▶ **Problem to solve**
Will you transcribe all the entries word for word, skipping the pictures they hold?

(Pictures paired with source code)
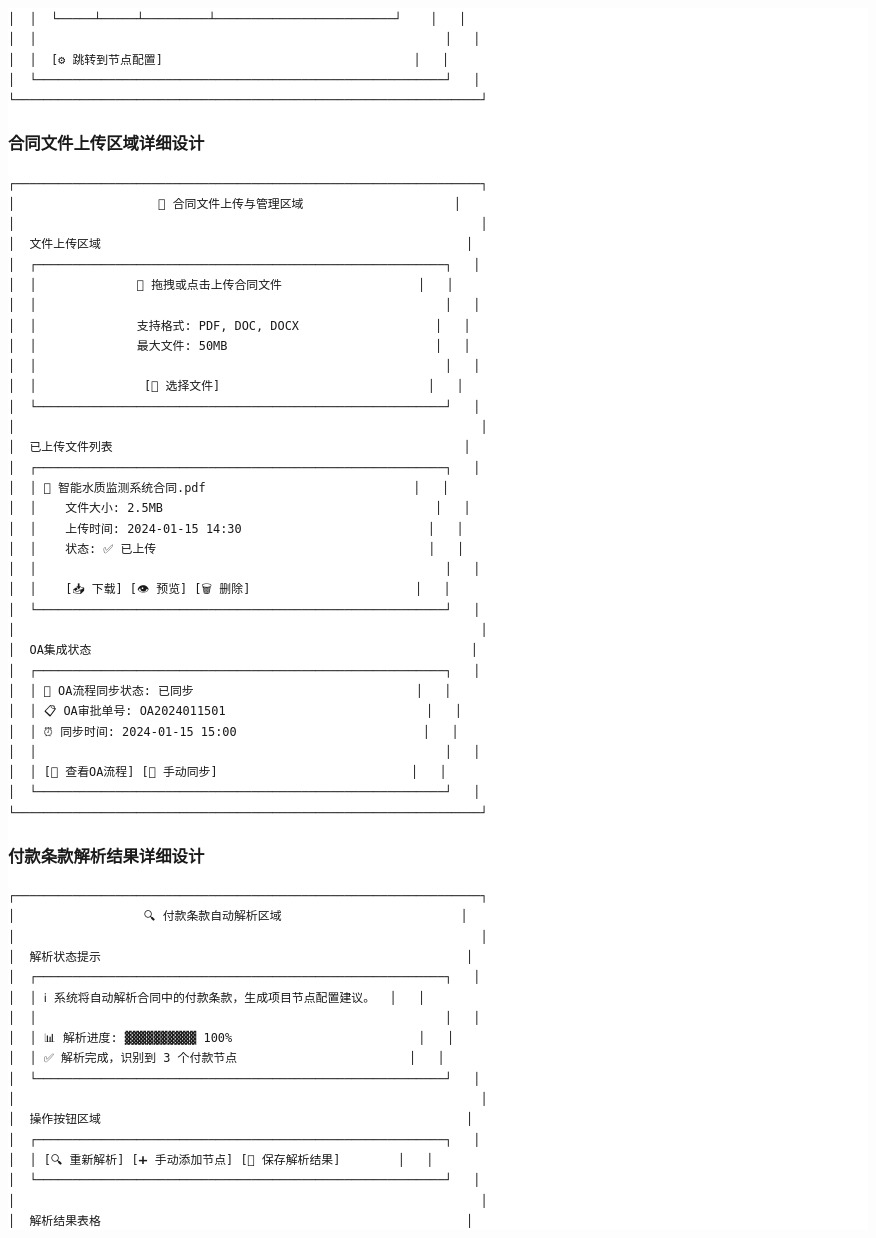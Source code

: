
 ```
│  │  └─────┴─────┴─────────┴─────────────────────────┘    │   │
│  │                                                         │   │
│  │  [⚙️ 跳转到节点配置]                                   │   │
│  └─────────────────────────────────────────────────────────┘   │
└─────────────────────────────────────────────────────────────────┘
```

### 合同文件上传区域详细设计

```
┌─────────────────────────────────────────────────────────────────┐
│                    📁 合同文件上传与管理区域                     │
│                                                                 │
│  文件上传区域                                                   │
│  ┌─────────────────────────────────────────────────────────┐   │
│  │              📁 拖拽或点击上传合同文件                   │   │
│  │                                                         │   │
│  │              支持格式: PDF, DOC, DOCX                   │   │
│  │              最大文件: 50MB                             │   │
│  │                                                         │   │
│  │               [📁 选择文件]                             │   │
│  └─────────────────────────────────────────────────────────┘   │
│                                                                 │
│  已上传文件列表                                                 │
│  ┌─────────────────────────────────────────────────────────┐   │
│  │ 📄 智能水质监测系统合同.pdf                             │   │
│  │    文件大小: 2.5MB                                      │   │
│  │    上传时间: 2024-01-15 14:30                          │   │
│  │    状态: ✅ 已上传                                      │   │
│  │                                                         │   │
│  │    [📥 下载] [👁️ 预览] [🗑️ 删除]                       │   │
│  └─────────────────────────────────────────────────────────┘   │
│                                                                 │
│  OA集成状态                                                     │
│  ┌─────────────────────────────────────────────────────────┐   │
│  │ 🔄 OA流程同步状态: 已同步                               │   │
│  │ 📋 OA审批单号: OA2024011501                            │   │
│  │ ⏰ 同步时间: 2024-01-15 15:00                          │   │
│  │                                                         │   │
│  │ [🔗 查看OA流程] [🔄 手动同步]                           │   │
│  └─────────────────────────────────────────────────────────┘   │
└─────────────────────────────────────────────────────────────────┘
```

### 付款条款解析结果详细设计

```
┌─────────────────────────────────────────────────────────────────┐
│                  🔍 付款条款自动解析区域                         │
│                                                                 │
│  解析状态提示                                                   │
│  ┌─────────────────────────────────────────────────────────┐   │
│  │ ℹ️ 系统将自动解析合同中的付款条款，生成项目节点配置建议。  │   │
│  │                                                         │   │
│  │ 📊 解析进度: ▓▓▓▓▓▓▓▓▓▓ 100%                          │   │
│  │ ✅ 解析完成，识别到 3 个付款节点                        │   │
│  └─────────────────────────────────────────────────────────┘   │
│                                                                 │
│  操作按钮区域                                                   │
│  ┌─────────────────────────────────────────────────────────┐   │
│  │ [🔍 重新解析] [➕ 手动添加节点] [💾 保存解析结果]        │   │
│  └─────────────────────────────────────────────────────────┘   │
│                                                                 │
│  解析结果表格                                                   │
```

▶ **Task answer**
Source code

:
 ```
│  │  └─────┴─────┴─────────┴─────────────────────────┘    │   │
│  │                                                         │   │
│  │  [⚙️ 跳转到节点配置]                                   │   │
│  └─────────────────────────────────────────────────────────┘   │
└─────────────────────────────────────────────────────────────────┘
```

### 合同文件上传区域详细设计

```
┌─────────────────────────────────────────────────────────────────┐
│                    📁 合同文件上传与管理区域                     │
│                                                                 │
│  文件上传区域                                                   │
│  ┌─────────────────────────────────────────────────────────┐   │
│  │              📁 拖拽或点击上传合同文件                   │   │
│  │                                                         │   │
│  │              支持格式: PDF, DOC, DOCX                   │   │
│  │              最大文件: 50MB                             │   │
│  │                                                         │   │
│  │               [📁 选择文件]                             │   │
│  └─────────────────────────────────────────────────────────┘   │
│                                                                 │
│  已上传文件列表                                                 │
│  ┌─────────────────────────────────────────────────────────┐   │
│  │ 📄 智能水质监测系统合同.pdf                             │   │
│  │    文件大小: 2.5MB                                      │   │
│  │    上传时间: 2024-01-15 14:30                          │   │
│  │    状态: ✅ 已上传                                      │   │
│  │                                                         │   │
│  │    [📥 下载] [👁️ 预览] [🗑️ 删除]                       │   │
│  └─────────────────────────────────────────────────────────┘   │
│                                                                 │
│  OA集成状态                                                     │
│  ┌─────────────────────────────────────────────────────────┐   │
│  │ 🔄 OA流程同步状态: 已同步                               │   │
│  │ 📋 OA审批单号: OA2024011501                            │   │
│  │ ⏰ 同步时间: 2024-01-15 15:00                          │   │
│  │                                                         │   │
│  │ [🔗 查看OA流程] [🔄 手动同步]                           │   │
│  └─────────────────────────────────────────────────────────┘   │
└─────────────────────────────────────────────────────────────────┘
```

### 付款条款解析结果详细设计

```
┌─────────────────────────────────────────────────────────────────┐
│                  🔍 付款条款自动解析区域                         │
│                                                                 │
│  解析状态提示                                                   │
│  ┌─────────────────────────────────────────────────────────┐   │
│  │ ℹ️ 系统将自动解析合同中的付款条款，生成项目节点配置建议。  │   │
│  │                                                         │   │
│  │ 📊 解析进度: ▓▓▓▓▓▓▓▓▓▓ 100%                          │   │
│  │ ✅ 解析完成，识别到 3 个付款节点                        │   │
│  └─────────────────────────────────────────────────────────┘   │
│                                                                 │
│  操作按钮区域                                                   │
│  ┌─────────────────────────────────────────────────────────┐   │
│  │ [🔍 重新解析] [➕ 手动添加节点] [💾 保存解析结果]        │   │
│  └─────────────────────────────────────────────────────────┘   │
│                                                                 │
│  解析结果表格                                                   │
```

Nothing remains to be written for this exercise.